Last week, Governor Glenn Youngkin vetoed 26 popular bi-partisan bills that passed with the support of the conservative Republican led House of Delegates and the Democratic-controlled State Senate. He also amended 114 more bills, some in ways that suggest he’ll eventually veto them as well.
To put this in perspective, former Virginia Governors have been much more circumspect in using their veto power — McDonnell vetoed zero bills during his first year in office, McAuliffe vetoed 10, and Northam vetoed 18.
What stood out more than the numbers, though, were the complete and utter lack of justification for the Governor’s actions, aside from petty personal politics. Our rookie Governor signed versions of several bills carried by House members then vetoed identical measures with Senator Adam Ebbin’s name on the Chief Patron line.
Senator Ebbin, a 19-year veteran legislator who has never had a bill vetoed, chairs the Senate Privileges & Elections Committee and oversaw the opposition to the Governor’s attempt to appoint Andrew Wheeler as the Secretary of Natural Resources.
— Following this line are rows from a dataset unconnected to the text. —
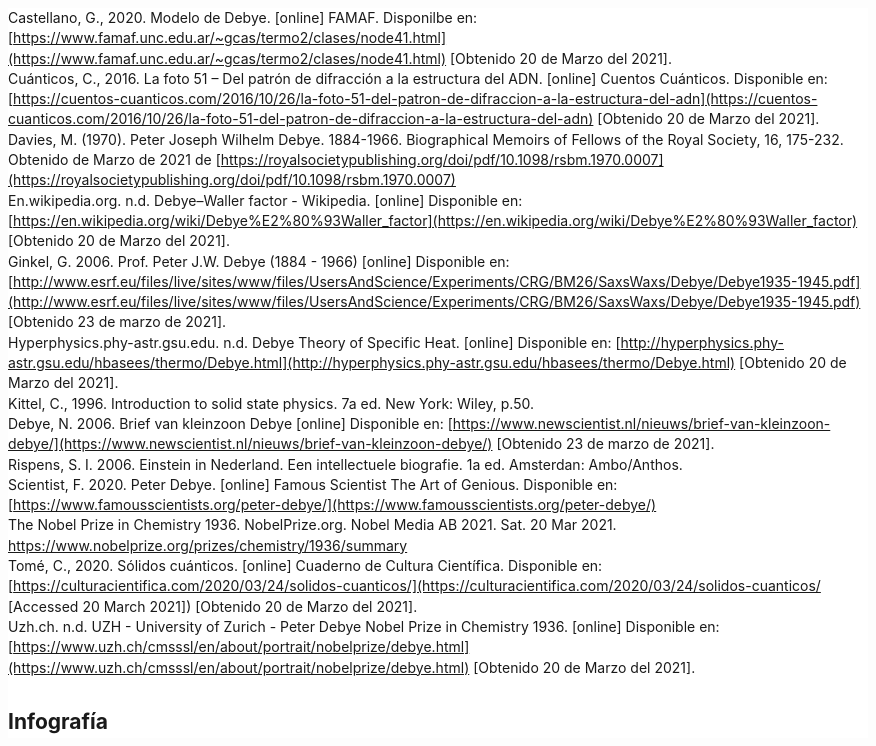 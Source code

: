 Castellano, G., 2020. Modelo de Debye. [online] FAMAF. Disponilbe en: [https://www.famaf.unc.edu.ar/~gcas/termo2/clases/node41.html](https://www.famaf.unc.edu.ar/~gcas/termo2/clases/node41.html) [Obtenido 20 de Marzo del 2021].  
Cuánticos, C., 2016. La foto 51 – Del patrón de difracción a la estructura del ADN. [online] Cuentos Cuánticos. Disponible en: [https://cuentos-cuanticos.com/2016/10/26/la-foto-51-del-patron-de-difraccion-a-la-estructura-del-adn](https://cuentos-cuanticos.com/2016/10/26/la-foto-51-del-patron-de-difraccion-a-la-estructura-del-adn) [Obtenido 20 de Marzo del 2021].  
Davies, M. (1970). Peter Joseph Wilhelm Debye. 1884-1966. Biographical Memoirs of Fellows of the Royal Society, 16, 175-232. Obtenido de Marzo de 2021 de [https://royalsocietypublishing.org/doi/pdf/10.1098/rsbm.1970.0007](https://royalsocietypublishing.org/doi/pdf/10.1098/rsbm.1970.0007)  
En.wikipedia.org. n.d. Debye–Waller factor - Wikipedia. [online] Disponible en: [https://en.wikipedia.org/wiki/Debye%E2%80%93Waller_factor](https://en.wikipedia.org/wiki/Debye%E2%80%93Waller_factor) [Obtenido 20 de Marzo del 2021].  
Ginkel, G. 2006. Prof. Peter J.W. Debye (1884 - 1966) [online] Disponible en: [http://www.esrf.eu/files/live/sites/www/files/UsersAndScience/Experiments/CRG/BM26/SaxsWaxs/Debye/Debye1935-1945.pdf](http://www.esrf.eu/files/live/sites/www/files/UsersAndScience/Experiments/CRG/BM26/SaxsWaxs/Debye/Debye1935-1945.pdf) [Obtenido 23 de marzo de 2021].  
Hyperphysics.phy-astr.gsu.edu. n.d. Debye Theory of Specific Heat. [online] Disponible en: [http://hyperphysics.phy-astr.gsu.edu/hbasees/thermo/Debye.html](http://hyperphysics.phy-astr.gsu.edu/hbasees/thermo/Debye.html) [Obtenido 20 de Marzo del 2021].  
Kittel, C., 1996. Introduction to solid state physics. 7a ed. New York: Wiley, p.50.  
Debye, N. 2006. Brief van kleinzoon Debye [online] Disponible en: [https://www.newscientist.nl/nieuws/brief-van-kleinzoon-debye/](https://www.newscientist.nl/nieuws/brief-van-kleinzoon-debye/) [Obtenido 23 de marzo de 2021].  
Rispens, S. I. 2006. Einstein in Nederland. Een intellectuele biografie. 1a ed. Amsterdan: Ambo/Anthos.  
Scientist, F. 2020. Peter Debye. [online] Famous Scientist The Art of Genious. Disponible en: [https://www.famousscientists.org/peter-debye/](https://www.famousscientists.org/peter-debye/)  
The Nobel Prize in Chemistry 1936. NobelPrize.org. Nobel Media AB 2021. Sat. 20 Mar 2021. https://www.nobelprize.org/prizes/chemistry/1936/summary  
Tomé, C., 2020. Sólidos cuánticos. [online] Cuaderno de Cultura Científica. Disponible en: [https://culturacientifica.com/2020/03/24/solidos-cuanticos/](https://culturacientifica.com/2020/03/24/solidos-cuanticos/ [Accessed 20 March 2021]) [Obtenido 20 de Marzo del 2021].  
Uzh.ch. n.d. UZH - University of Zurich - Peter Debye Nobel Prize in Chemistry 1936. [online] Disponible en: [https://www.uzh.ch/cmsssl/en/about/portrait/nobelprize/debye.html](https://www.uzh.ch/cmsssl/en/about/portrait/nobelprize/debye.html) [Obtenido 20 de Marzo del 2021].  



## Infografía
But maybe that’s just a coincidence.
Of the 26 bills the Governor vetoed so far, 18 of them originally passed the House with more than two-thirds of the members voting in favor of them. And six of the 26 vetoed bills passed the House unanimously.
You might be thinking that the new Governor wasn’t thinking about the numbers or the patrons. Perhaps he was motivated by strongly held political convictions, or a desire to adhere to some core principals. Maybe, but a number of the vetoed bills would have helped Virginians most in need, including bills to enhance consumer protections and more.
So, it’s possible he really doesn’t think consumers, the unemployed, or those living in substandard housing need help from the government.
That doesn’t really explain the Governor’s decision to amend a bill I carried with Senator Saslaw on behalf of the City of Falls Church. At the request of the City Council, I introduced a charter bill, HB 339, to allow all city residents, regardless of whether they were qualified voters in the city, the opportunity to fully engage in civic life as members of boards, authorities, and commissions.
The bill passed the House and the Senate unanimously, so it was not one we expected to see on the list of bills with Governor’s recommendations. In addition to requesting language clarifying that only city residents legal in the United States would be eligible for service (the majority of the people affected are actually military and state department families who maintain a voting address at their “home of record” as well as recent immigrants not yet naturalized) the governor added a reenactment clause. This is essentially the same thing as vetoing the legislation as this means that the bill would have to be reintroduced during the 2023 Session and pass the General assembly a second time.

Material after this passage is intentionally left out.